> DATA IN THIS EXERCISE:
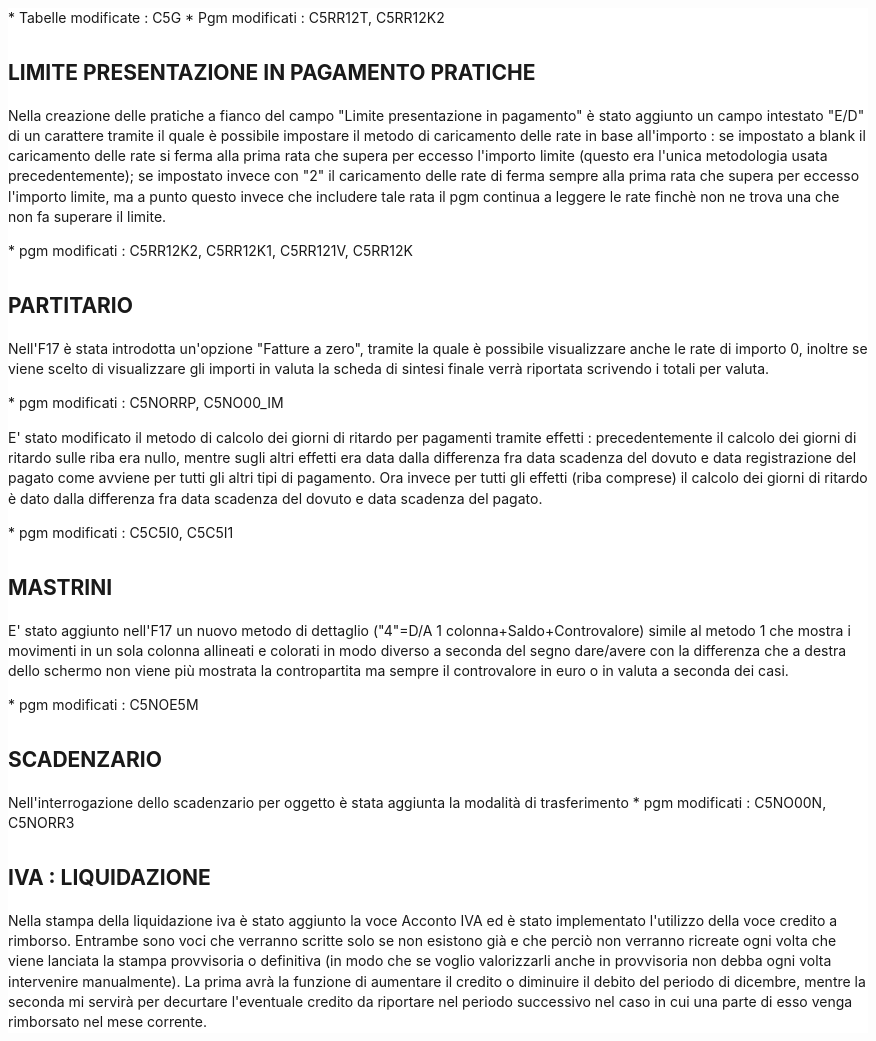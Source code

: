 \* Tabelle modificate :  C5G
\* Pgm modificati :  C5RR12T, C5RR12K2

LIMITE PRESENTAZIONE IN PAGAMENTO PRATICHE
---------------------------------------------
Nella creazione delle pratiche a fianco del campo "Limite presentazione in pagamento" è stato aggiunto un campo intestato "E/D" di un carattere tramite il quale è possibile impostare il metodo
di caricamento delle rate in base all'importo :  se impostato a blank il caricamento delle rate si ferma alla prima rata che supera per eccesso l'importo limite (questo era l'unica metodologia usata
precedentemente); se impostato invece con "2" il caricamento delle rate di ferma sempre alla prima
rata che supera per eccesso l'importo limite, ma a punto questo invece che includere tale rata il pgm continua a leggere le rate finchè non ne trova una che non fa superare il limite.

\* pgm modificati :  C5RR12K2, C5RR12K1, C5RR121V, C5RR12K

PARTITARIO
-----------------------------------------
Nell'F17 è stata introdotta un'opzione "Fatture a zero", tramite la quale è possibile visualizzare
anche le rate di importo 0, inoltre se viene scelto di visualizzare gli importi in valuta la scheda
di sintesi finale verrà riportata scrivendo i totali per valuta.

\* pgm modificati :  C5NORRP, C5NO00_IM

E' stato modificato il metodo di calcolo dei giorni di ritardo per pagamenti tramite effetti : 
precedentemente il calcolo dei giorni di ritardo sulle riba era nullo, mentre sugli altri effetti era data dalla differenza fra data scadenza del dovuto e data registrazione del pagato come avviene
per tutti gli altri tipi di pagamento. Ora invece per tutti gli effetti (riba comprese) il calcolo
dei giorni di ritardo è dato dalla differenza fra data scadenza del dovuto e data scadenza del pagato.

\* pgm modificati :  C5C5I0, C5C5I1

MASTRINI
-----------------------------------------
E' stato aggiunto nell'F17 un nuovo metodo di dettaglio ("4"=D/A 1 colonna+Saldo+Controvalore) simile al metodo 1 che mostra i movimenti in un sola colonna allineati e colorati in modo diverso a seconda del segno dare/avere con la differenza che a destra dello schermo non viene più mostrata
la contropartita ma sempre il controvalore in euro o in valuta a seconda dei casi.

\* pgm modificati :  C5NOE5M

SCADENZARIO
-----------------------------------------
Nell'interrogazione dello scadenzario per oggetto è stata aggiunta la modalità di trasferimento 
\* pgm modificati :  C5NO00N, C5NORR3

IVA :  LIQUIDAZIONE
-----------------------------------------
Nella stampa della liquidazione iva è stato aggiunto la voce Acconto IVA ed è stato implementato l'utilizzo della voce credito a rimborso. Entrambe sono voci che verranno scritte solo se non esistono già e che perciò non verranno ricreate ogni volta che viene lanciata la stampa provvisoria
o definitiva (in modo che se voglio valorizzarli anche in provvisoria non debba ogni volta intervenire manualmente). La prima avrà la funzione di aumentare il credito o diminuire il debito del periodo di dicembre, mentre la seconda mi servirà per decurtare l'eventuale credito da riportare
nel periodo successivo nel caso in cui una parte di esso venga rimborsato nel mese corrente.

---

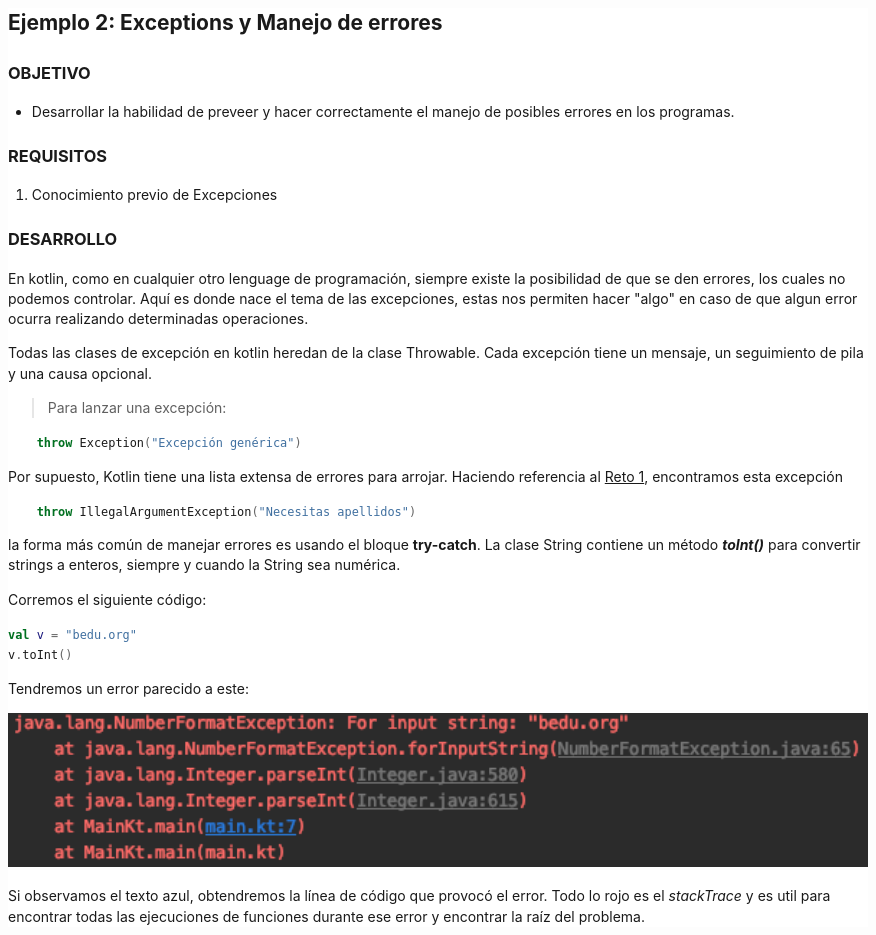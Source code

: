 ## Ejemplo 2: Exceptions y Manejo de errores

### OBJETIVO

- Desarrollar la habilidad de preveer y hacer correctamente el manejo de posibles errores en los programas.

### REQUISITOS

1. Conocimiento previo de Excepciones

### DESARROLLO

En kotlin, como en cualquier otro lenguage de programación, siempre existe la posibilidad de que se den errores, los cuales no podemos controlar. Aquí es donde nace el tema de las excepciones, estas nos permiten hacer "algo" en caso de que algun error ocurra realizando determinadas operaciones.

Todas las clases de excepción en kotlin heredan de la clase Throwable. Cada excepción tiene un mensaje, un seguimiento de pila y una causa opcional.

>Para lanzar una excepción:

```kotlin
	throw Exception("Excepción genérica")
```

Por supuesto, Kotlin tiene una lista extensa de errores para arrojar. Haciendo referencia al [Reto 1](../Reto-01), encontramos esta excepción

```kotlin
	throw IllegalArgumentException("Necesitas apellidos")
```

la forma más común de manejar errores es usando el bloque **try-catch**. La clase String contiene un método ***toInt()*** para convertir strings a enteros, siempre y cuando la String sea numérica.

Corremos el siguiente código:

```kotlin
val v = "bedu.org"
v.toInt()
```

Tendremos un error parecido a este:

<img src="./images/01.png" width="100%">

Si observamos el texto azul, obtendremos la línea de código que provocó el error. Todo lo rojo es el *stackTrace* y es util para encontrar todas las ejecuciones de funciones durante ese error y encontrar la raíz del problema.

* * *

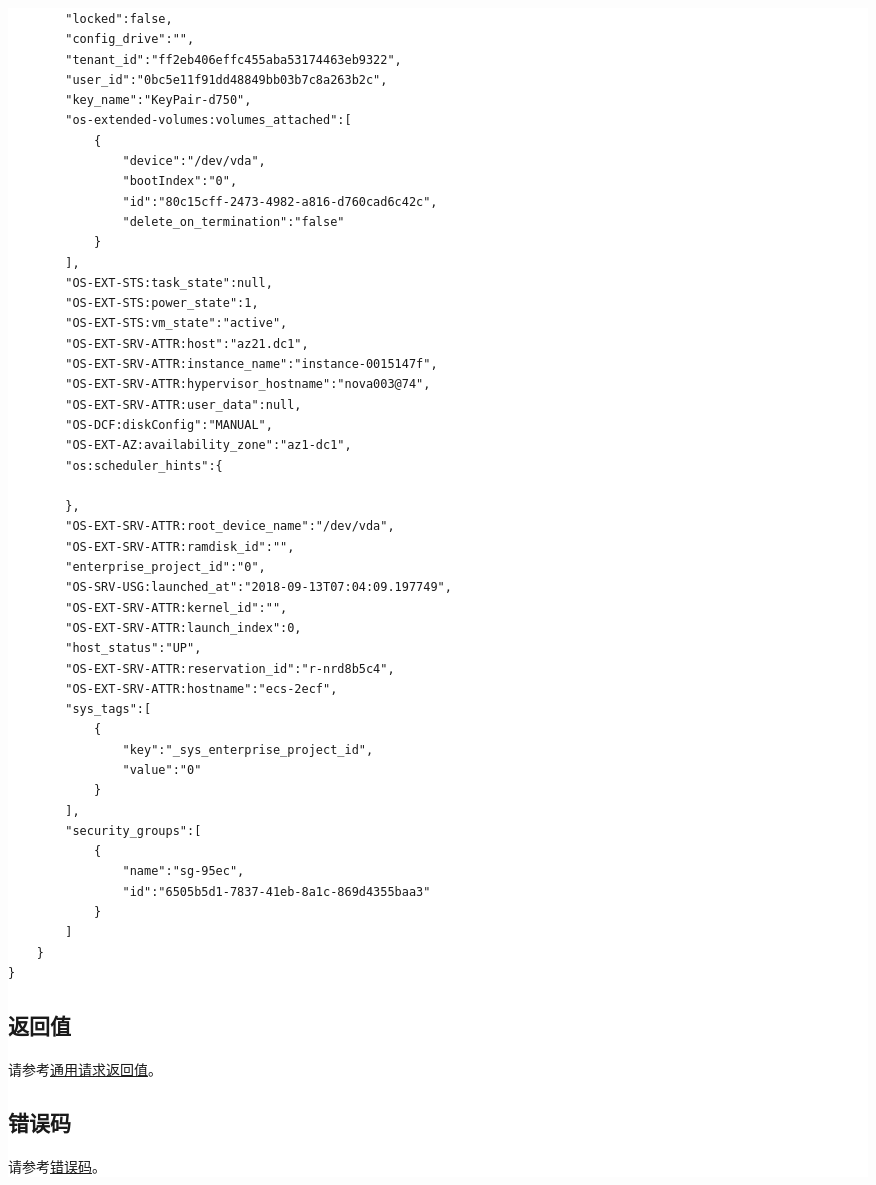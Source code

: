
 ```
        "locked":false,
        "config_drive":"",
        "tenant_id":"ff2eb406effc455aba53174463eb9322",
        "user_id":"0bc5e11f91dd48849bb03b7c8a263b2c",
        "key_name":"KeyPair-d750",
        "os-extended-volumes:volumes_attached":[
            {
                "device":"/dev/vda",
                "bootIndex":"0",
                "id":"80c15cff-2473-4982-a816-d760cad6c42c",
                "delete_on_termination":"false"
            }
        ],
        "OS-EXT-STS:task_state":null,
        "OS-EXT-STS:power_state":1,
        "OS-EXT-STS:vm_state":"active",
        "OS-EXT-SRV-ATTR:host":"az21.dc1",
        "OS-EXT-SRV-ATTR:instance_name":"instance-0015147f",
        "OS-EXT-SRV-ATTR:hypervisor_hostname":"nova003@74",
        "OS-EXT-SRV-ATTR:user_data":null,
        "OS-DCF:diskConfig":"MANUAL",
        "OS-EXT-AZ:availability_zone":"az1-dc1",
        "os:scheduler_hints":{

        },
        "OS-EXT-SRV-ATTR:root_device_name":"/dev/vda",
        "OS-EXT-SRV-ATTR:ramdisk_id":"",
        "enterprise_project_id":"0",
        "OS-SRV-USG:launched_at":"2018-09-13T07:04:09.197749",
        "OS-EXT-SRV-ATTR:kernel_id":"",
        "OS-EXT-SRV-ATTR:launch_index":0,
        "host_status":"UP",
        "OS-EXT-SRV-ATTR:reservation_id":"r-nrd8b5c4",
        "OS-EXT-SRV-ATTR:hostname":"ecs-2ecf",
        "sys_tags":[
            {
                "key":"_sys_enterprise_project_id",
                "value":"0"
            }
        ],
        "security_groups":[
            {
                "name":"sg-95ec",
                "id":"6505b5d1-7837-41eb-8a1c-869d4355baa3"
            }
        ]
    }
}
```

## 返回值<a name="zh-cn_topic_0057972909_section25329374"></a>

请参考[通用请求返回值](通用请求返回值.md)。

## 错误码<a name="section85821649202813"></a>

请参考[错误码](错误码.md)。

> EXERCISE DETAILS: Lines with "código" in them are what the answer must contain; copy each from the records above.

> SOLVED EXERCISE:
Corremos el siguiente código:
Si observamos el texto azul, obtendremos la línea de código que provocó el error. Todo lo rojo es el *stackTrace* y es util para encontrar todas las ejecuciones de funciones durante ese error y encontrar la raíz del problema.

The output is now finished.